Search the data below, and report every line in which "müssen" occurs.

-- Material shown follows --

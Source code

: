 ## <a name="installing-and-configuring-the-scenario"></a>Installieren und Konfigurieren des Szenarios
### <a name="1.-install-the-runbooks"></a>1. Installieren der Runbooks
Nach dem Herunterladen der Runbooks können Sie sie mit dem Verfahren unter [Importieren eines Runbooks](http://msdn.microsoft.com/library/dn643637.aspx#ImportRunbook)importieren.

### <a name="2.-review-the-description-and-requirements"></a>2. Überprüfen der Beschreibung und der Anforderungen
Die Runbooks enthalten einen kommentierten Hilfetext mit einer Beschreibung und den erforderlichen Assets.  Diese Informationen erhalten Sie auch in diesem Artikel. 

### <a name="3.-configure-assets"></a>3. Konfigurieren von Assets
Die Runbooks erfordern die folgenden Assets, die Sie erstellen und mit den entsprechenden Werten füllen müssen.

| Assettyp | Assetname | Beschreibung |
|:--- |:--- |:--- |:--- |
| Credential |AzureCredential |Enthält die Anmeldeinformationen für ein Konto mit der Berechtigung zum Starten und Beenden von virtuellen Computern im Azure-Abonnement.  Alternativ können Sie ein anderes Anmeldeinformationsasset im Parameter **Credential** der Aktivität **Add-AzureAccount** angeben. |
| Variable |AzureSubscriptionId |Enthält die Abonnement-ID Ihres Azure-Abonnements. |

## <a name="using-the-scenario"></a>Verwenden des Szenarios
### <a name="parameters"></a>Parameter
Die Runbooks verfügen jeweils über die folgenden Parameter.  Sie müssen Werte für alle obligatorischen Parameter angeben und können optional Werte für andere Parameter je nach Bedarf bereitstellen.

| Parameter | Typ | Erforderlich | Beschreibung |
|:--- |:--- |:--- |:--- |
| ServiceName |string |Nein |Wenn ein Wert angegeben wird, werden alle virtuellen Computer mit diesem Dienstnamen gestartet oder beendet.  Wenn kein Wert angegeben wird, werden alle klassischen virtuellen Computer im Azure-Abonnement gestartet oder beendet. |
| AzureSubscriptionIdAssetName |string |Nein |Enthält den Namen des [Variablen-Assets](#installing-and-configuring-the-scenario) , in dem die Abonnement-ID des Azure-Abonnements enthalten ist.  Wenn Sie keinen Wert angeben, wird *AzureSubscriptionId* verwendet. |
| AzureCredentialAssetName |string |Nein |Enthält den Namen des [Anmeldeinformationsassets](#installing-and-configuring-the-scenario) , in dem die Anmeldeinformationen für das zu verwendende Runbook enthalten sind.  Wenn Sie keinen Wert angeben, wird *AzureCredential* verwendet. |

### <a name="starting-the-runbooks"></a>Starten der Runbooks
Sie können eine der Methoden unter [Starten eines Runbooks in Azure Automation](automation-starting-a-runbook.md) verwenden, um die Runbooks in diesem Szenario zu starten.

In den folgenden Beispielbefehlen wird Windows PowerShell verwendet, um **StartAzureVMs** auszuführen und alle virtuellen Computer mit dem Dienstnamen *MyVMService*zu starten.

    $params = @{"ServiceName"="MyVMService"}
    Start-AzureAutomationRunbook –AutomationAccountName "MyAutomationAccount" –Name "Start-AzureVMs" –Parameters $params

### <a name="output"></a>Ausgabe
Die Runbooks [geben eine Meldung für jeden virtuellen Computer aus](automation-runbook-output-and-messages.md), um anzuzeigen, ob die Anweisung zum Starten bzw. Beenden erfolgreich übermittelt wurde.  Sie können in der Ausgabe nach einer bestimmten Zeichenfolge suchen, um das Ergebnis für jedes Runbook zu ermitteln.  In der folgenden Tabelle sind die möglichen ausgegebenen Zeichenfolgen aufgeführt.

-- Material shown concluded --
-- Material shown follows --

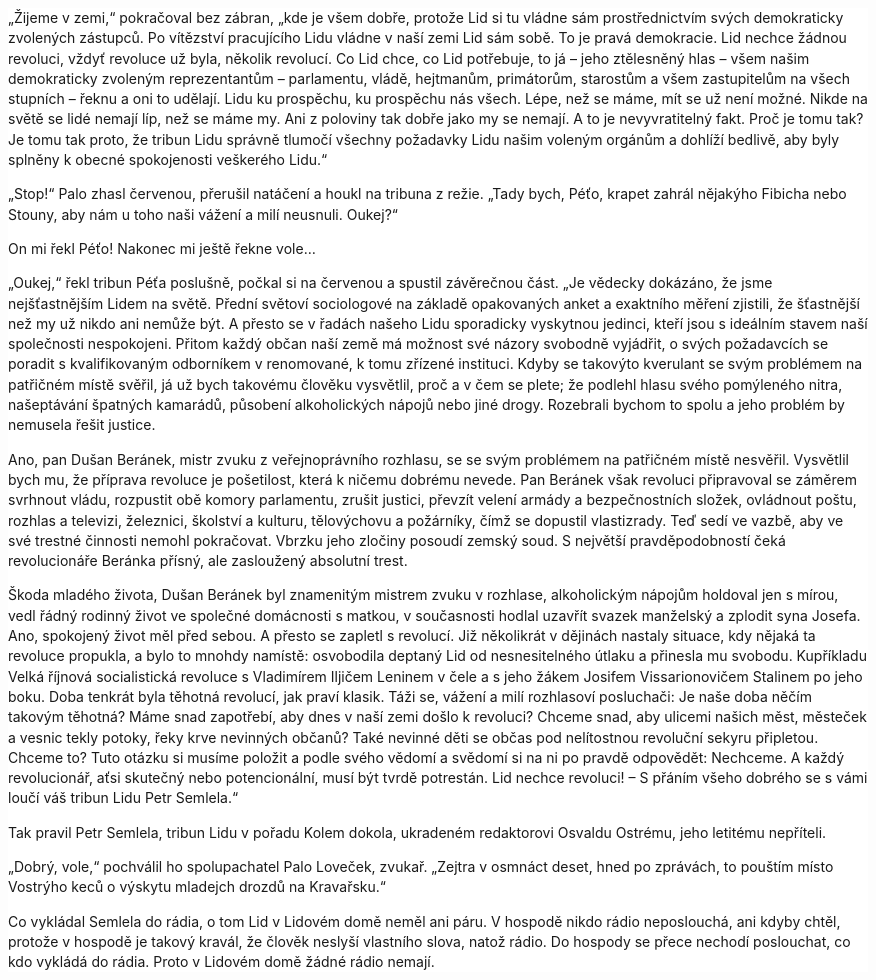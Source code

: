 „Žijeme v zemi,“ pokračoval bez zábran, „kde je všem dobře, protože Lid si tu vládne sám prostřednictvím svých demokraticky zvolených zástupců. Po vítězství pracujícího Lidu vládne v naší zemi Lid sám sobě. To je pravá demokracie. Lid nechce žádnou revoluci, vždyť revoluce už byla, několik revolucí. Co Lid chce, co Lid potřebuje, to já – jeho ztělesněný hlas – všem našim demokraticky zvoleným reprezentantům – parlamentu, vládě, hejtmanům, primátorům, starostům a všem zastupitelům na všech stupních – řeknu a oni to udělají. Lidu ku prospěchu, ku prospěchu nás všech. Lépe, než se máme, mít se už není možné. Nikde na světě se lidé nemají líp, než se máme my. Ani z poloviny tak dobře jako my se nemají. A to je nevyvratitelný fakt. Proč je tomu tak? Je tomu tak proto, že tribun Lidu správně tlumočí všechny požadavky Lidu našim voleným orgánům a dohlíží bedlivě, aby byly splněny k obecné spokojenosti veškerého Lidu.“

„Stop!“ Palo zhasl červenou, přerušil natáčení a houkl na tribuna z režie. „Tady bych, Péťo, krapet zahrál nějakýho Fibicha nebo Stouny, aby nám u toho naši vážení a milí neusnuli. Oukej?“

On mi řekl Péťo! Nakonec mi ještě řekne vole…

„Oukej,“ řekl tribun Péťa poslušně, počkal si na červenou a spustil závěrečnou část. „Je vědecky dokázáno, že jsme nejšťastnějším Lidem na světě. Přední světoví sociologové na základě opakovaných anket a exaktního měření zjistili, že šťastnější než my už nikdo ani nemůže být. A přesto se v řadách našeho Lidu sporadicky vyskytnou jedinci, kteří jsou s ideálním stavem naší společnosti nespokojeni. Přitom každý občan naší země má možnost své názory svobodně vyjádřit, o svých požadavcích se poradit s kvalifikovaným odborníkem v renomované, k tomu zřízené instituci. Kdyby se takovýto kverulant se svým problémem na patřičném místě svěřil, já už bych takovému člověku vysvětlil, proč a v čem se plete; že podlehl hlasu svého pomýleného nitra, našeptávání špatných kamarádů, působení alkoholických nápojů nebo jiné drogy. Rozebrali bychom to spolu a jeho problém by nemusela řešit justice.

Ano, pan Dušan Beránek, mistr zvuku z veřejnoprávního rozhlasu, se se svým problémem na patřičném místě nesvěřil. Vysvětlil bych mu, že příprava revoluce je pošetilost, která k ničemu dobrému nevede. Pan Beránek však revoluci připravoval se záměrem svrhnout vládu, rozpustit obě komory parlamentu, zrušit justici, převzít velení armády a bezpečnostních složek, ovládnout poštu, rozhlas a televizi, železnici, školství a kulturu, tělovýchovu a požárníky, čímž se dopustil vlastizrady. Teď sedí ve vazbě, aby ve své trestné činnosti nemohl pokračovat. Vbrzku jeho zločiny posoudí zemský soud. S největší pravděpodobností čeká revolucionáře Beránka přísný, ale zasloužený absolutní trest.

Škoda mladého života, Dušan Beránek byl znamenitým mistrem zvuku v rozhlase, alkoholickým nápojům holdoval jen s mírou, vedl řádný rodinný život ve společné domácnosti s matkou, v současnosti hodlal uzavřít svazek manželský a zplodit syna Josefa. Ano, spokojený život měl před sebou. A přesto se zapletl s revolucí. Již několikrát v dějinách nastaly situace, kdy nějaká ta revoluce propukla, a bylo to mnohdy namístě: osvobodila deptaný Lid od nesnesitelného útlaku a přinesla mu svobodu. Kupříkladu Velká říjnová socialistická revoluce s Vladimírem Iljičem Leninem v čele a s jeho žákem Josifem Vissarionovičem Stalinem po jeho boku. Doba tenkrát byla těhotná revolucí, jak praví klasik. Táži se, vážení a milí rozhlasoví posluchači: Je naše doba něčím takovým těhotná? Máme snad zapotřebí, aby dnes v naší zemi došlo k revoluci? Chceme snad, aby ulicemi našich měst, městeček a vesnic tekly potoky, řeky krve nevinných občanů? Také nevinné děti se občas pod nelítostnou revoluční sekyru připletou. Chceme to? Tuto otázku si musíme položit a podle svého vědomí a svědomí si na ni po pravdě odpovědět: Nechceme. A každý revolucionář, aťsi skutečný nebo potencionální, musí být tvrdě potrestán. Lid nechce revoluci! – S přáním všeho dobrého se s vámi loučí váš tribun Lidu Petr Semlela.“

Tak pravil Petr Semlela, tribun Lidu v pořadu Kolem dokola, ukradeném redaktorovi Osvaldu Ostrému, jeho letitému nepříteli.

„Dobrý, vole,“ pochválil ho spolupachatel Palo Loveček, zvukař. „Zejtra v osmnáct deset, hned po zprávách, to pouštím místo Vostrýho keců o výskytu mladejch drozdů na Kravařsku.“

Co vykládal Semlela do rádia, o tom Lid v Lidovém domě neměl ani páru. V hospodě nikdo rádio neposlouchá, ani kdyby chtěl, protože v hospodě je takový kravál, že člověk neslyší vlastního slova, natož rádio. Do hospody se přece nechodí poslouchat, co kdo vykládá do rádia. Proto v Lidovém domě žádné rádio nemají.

-- Material shown concluded --

■ Task output ■
Die Runbooks erfordern die folgenden Assets, die Sie erstellen und mit den entsprechenden Werten füllen müssen.
Die Runbooks verfügen jeweils über die folgenden Parameter.  Sie müssen Werte für alle obligatorischen Parameter angeben und können optional Werte für andere Parameter je nach Bedarf bereitstellen.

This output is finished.